On Medicare and the Distributional Impact of the U.S. Tax System

My colleagues at Economics 21 have written two posts that I enthusiastically recommend (no bias here, folks). The first summarizes a new study on Medicare cuts, and its findings are sobering:

A new study by Vivian Wu and Yu-Chu Shen examines the 1997 Balanced Budget Act (BBA), which cut payments to various health services. Their results suggest that every 1% reduction in Medicare payments resulted in a 0.4% increase in mortality rates in hospital over the long-run, due to reductions in staffing and higher operating costs.

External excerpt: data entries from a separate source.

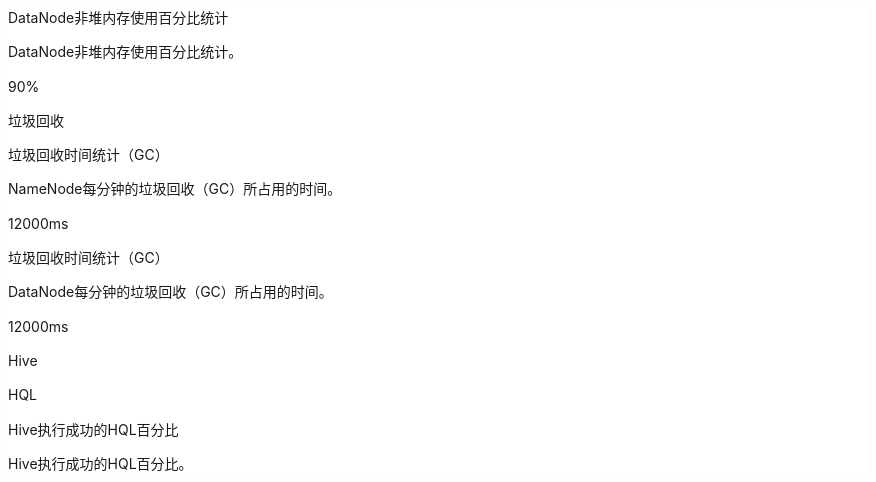 </td>
</tr>
<tr id="zh-cn_topic_0263899330_row52519641165223"><td class="cellrowborder" valign="top" headers="mcps1.2.6.1.1 "><p id="zh-cn_topic_0263899330_p44459195165223"><a name="zh-cn_topic_0263899330_p44459195165223"></a><a name="zh-cn_topic_0263899330_p44459195165223"></a>DataNode非堆内存使用百分比统计</p>
</td>
<td class="cellrowborder" valign="top" headers="mcps1.2.6.1.2 "><p id="zh-cn_topic_0263899330_p44425057165223"><a name="zh-cn_topic_0263899330_p44425057165223"></a><a name="zh-cn_topic_0263899330_p44425057165223"></a>DataNode非堆内存使用百分比统计。</p>
</td>
<td class="cellrowborder" valign="top" headers="mcps1.2.6.1.3 "><p id="zh-cn_topic_0263899330_p40852186165645"><a name="zh-cn_topic_0263899330_p40852186165645"></a><a name="zh-cn_topic_0263899330_p40852186165645"></a>90%</p>
</td>
</tr>
<tr id="zh-cn_topic_0263899330_row1877911584463"><td class="cellrowborder" rowspan="2" valign="top" headers="mcps1.2.6.1.1 "><p id="zh-cn_topic_0263899330_p59838375470"><a name="zh-cn_topic_0263899330_p59838375470"></a><a name="zh-cn_topic_0263899330_p59838375470"></a>垃圾回收</p>
</td>
<td class="cellrowborder" valign="top" headers="mcps1.2.6.1.2 "><p id="zh-cn_topic_0263899330_p2535156134719"><a name="zh-cn_topic_0263899330_p2535156134719"></a><a name="zh-cn_topic_0263899330_p2535156134719"></a>垃圾回收时间统计（GC）</p>
</td>
<td class="cellrowborder" valign="top" headers="mcps1.2.6.1.3 "><p id="zh-cn_topic_0263899330_p85403615478"><a name="zh-cn_topic_0263899330_p85403615478"></a><a name="zh-cn_topic_0263899330_p85403615478"></a>NameNode每分钟的垃圾回收（GC）所占用的时间。</p>
</td>
<td class="cellrowborder" valign="top" headers="mcps1.2.6.1.4 "><p id="zh-cn_topic_0263899330_p35451460476"><a name="zh-cn_topic_0263899330_p35451460476"></a><a name="zh-cn_topic_0263899330_p35451460476"></a>12000ms</p>
</td>
</tr>
<tr id="zh-cn_topic_0263899330_row17684911"><td class="cellrowborder" valign="top" headers="mcps1.2.6.1.1 "><p id="zh-cn_topic_0263899330_p66589115"><a name="zh-cn_topic_0263899330_p66589115"></a><a name="zh-cn_topic_0263899330_p66589115"></a>垃圾回收时间统计（GC）</p>
</td>
<td class="cellrowborder" valign="top" headers="mcps1.2.6.1.2 "><p id="zh-cn_topic_0263899330_p25009201"><a name="zh-cn_topic_0263899330_p25009201"></a><a name="zh-cn_topic_0263899330_p25009201"></a>DataNode每分钟的垃圾回收（GC）所占用的时间。</p>
</td>
<td class="cellrowborder" valign="top" headers="mcps1.2.6.1.3 "><p id="zh-cn_topic_0263899330_p12479400"><a name="zh-cn_topic_0263899330_p12479400"></a><a name="zh-cn_topic_0263899330_p12479400"></a>12000ms</p>
</td>
</tr>
<tr id="zh-cn_topic_0263899330_row74881819772"><td class="cellrowborder" rowspan="12" valign="top" width="19.88%" headers="mcps1.2.6.1.1 "><p id="zh-cn_topic_0263899330_p17377132245710"><a name="zh-cn_topic_0263899330_p17377132245710"></a><a name="zh-cn_topic_0263899330_p17377132245710"></a>Hive</p>
</td>
<td class="cellrowborder" valign="top" width="19.28%" headers="mcps1.2.6.1.2 "><p id="zh-cn_topic_0263899330_p12846622193013"><a name="zh-cn_topic_0263899330_p12846622193013"></a><a name="zh-cn_topic_0263899330_p12846622193013"></a>HQL</p>
</td>
<td class="cellrowborder" valign="top" width="19.66%" headers="mcps1.2.6.1.3 "><p id="zh-cn_topic_0263899330_p28401205151938"><a name="zh-cn_topic_0263899330_p28401205151938"></a><a name="zh-cn_topic_0263899330_p28401205151938"></a>Hive执行成功的HQL百分比</p>
</td>
<td class="cellrowborder" valign="top" width="21.08%" headers="mcps1.2.6.1.4 "><p id="zh-cn_topic_0263899330_p18796307151938"><a name="zh-cn_topic_0263899330_p18796307151938"></a><a name="zh-cn_topic_0263899330_p18796307151938"></a>Hive执行成功的HQL百分比。</p>
</td> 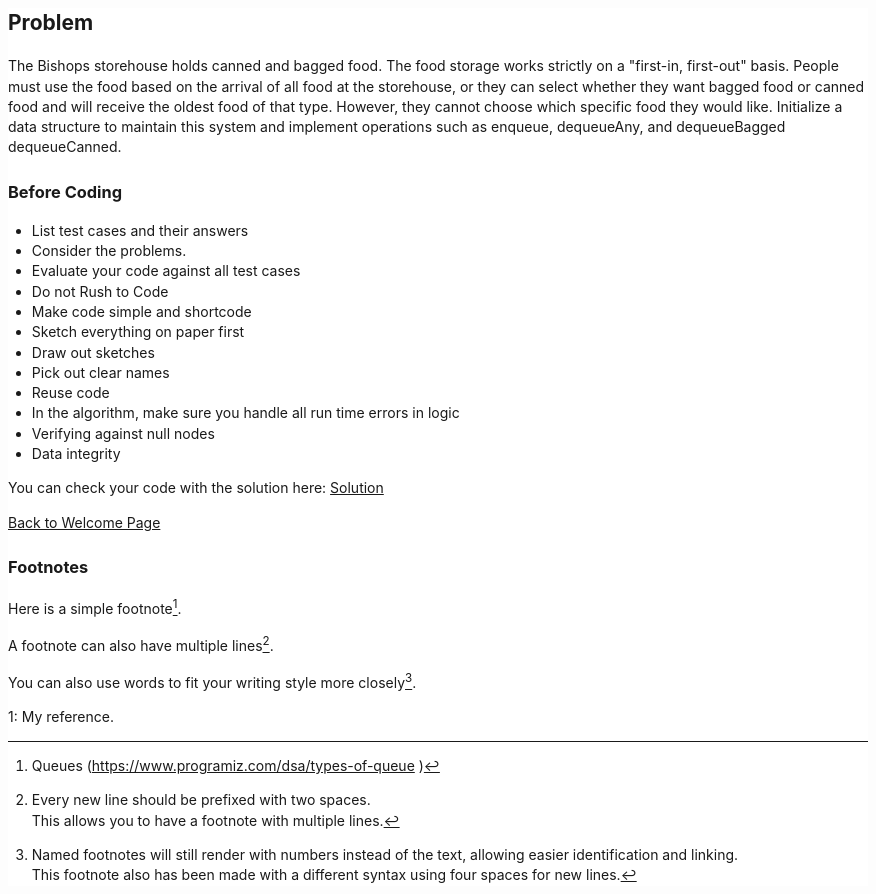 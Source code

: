 ## Problem

The Bishops storehouse holds canned and bagged food. The food storage works strictly on a "first-in, first-out" basis. People must use the food based on the arrival of all food at the storehouse, or they can select whether they want bagged food or canned food and will receive the oldest food of that type. However, they cannot choose which specific food they would like. Initialize a data structure to maintain this system and implement operations such as enqueue, dequeueAny, and dequeueBagged dequeueCanned.


### Before Coding

- List test cases and their answers
- Consider the problems.
- Evaluate your code against all test cases
- Do not Rush to Code
- Make code simple and shortcode
- Sketch everything on paper first
- Draw out sketches
- Pick out clear names
- Reuse code 
- In the algorithm, make sure you handle all run time errors in logic
- Verifying against null nodes
- Data integrity 

You can check your code with the solution here: [Solution](1-topic-solution.py)

[Back to Welcome Page](0-welcome.md)

### Footnotes

[^1]: Queues (https://www.programiz.com/dsa/types-of-queue )

Here is a simple footnote[^1].

A footnote can also have multiple lines[^2].  

You can also use words to fit your writing style more closely[^note].

1: My reference.
[^2]: Every new line should be prefixed with two spaces.  
  This allows you to have a footnote with multiple lines.
[^note]:
    Named footnotes will still render with numbers instead of the text, allowing easier identification and linking.  
    This footnote also has been made with a different syntax using four spaces for new lines.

The lessons of this study counter Administration rhetoric that spiraling Medicare costs can be blamed on overtreatment and easily be cut through centralized government control. Given the experience of the 1997 cuts, it is very unlikely that the IPAB, which relies exclusively on one-size-fits-all rate reduction, will produce solutions that do not sacrifice health care outcomes. While the Administration has emphasized delivery care reform; recent research suggests that even areas that have exemplary delivery systems – like Rochester, Minnesota, home to the Mayo Clinic – do not experience significantly lower health care inflation.

Additionally, research by one of the authors of the study has found that every dollar of Medicare cuts through the BBA resulted a hike in private insurance costs of 21 cents, as hospitals cost-shifted their financing burden. Similar Medicare cuts in the future may result in comparable cost-shifting and higher private insurance costs, contrary to Administration claims that nothing will change for individuals with employer-provided care.

Without the ability to painlessly cut only “waste and abuse”; the federal government may be faced with just the unappealing choice of higher mortality rates for seniors or steadily rising deficits. Indeed, the original 1997 BBA cuts were themselves steadily rescinded through a series of yearly “doc fix” spending delays that were only continued as the PPACA was signed into law. [Emphasis added]

This is why many of us are invested in the idea of a defined contribution model designed to facilitate bottom-up health system reform driven by decentralized business-model innovation. I will say, however, that the question of cost-shifting has been hotly debated, and I don’t think that Wu and Shen will be the last word on the subject.

And then the Economics 21 team compared the Tax Foundation’s findings regarded the progressivity of the U.S. tax burden vs. that of the CBO. Definitely worth a look. 

Reihan Salam is president of the Manhattan Institute and a contributing editor of National Review.